The City of San Francisco has decided to issue same sex marriage licenses in a power grab. When a justice of the peace in SF says, 'by the power vested in me by the State of California, I now pronouce you man and wife' to a gay couple, he is lying. A more truthful rendition would be, 'by the power arrogated by me under color of the authority of the State of California..'
But most gay friendly people think gay marriage is inevitable. It should be although it shouldn't be called marriage. We've been over that already. The primary reason for this positive regard for gay union is one of civil rights. Marrieds get things non-marrieds do not, and it's not fair.

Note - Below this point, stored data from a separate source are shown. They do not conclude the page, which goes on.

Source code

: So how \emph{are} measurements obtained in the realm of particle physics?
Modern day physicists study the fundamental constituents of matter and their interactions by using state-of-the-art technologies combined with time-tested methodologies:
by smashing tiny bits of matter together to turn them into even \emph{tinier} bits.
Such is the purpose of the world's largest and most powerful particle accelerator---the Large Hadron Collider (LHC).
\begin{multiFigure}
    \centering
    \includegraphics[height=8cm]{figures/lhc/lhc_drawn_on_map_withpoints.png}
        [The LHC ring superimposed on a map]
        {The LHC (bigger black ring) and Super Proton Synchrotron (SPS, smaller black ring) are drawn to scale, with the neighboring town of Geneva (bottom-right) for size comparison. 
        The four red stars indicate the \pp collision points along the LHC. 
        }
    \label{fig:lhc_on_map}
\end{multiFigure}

As much as I hate analogies, I will use one here. What the justices of the peace (who are actually disturbing it) in SF are trying to do is to paint blacks white. They claim that their ulterior motive is to guarantee equal rights for gay couples, but if that were the case why not sue those entities which are discriminating against gay couples?
I want to leave that question hanging, but I'm coming to believe that there are a bunch of nutjobs who love living in analogy-land. And in that topsy-turvy universe they can start talking about MLK and unfair discrimination and try to make parallels between this aspect of gay liberation and the Civil Rights Movement. Fair warning, such crap will not be tolerated at Cobb.
The common sense stupid question is whether or not gay individuals as 'marrieds' seek to pass as het individuals. That is to say, if I were a gay man and I were to be 'married' would I wear a gold band on the third finger of my left hand? Would I joke about 'the old battleaxe' and tell my co-workers that I have to be home for dinner or the ball and chain will make me sleep on the sofa? Please tell me the answer to this is 'Hell no' (or 'Hells no!' if you're more like Essex Hemphill).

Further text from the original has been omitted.